Fifteen years to create X-23? Now, that's just plain sad, when just about any writer could have nailed that concept even then. Furtherproof that Quesada needs to go back to his own company and screw up other comics.
 
Even when Wolverine isn't the one bringing in the viewers they still try to push him forward?
 
You know, I'm not even a huge Dr Strange fan but I'll concede that it is by far the best of marvel's lionsgate movies, followed by UA, ironman then UA2.
 
You know, I'm not even a huge Dr Strange fan but I'll concede that it is by far the best of marvel's lionsgate movies, followed by UA, ironman then UA2.

quoted for truth
 
I can't say I've enjoyed any of the animated movies thus far.
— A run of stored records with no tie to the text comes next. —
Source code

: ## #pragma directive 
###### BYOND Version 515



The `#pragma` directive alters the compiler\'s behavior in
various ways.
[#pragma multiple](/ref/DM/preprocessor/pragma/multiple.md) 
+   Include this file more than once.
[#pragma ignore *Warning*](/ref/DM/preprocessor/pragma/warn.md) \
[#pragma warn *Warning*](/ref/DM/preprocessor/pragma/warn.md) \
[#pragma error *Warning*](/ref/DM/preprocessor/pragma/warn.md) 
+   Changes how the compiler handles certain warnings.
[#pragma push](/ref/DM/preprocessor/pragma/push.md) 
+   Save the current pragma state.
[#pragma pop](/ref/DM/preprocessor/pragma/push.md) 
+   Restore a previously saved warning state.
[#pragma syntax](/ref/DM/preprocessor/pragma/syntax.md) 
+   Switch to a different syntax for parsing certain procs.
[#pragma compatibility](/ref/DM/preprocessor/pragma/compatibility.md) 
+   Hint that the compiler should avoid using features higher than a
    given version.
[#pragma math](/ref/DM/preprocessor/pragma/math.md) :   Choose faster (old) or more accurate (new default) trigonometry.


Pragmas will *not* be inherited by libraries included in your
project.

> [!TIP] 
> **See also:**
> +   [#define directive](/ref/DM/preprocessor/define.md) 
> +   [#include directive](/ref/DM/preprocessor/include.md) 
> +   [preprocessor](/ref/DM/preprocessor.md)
Their either still 2D characters like the movies were in the 80s or the action is just plain bland.
 
The action could do with some refinement, but I'm starting to become tired of all the 3D films nowadays. There was a point where they were novel, but now everyone's tiring out the concept. Doctor Strange was a breath of fresh air that wasn't above 3D usage here and there.
 
I still haven't seen Doctor Strange yet. The trailer doesn't honestly catch my eye but I did enjoy the JMS take on the character. So I'll give it a shot at some point.
 
Go catch Dr.Strange. It's easily the best of these S2DVD marvel movies.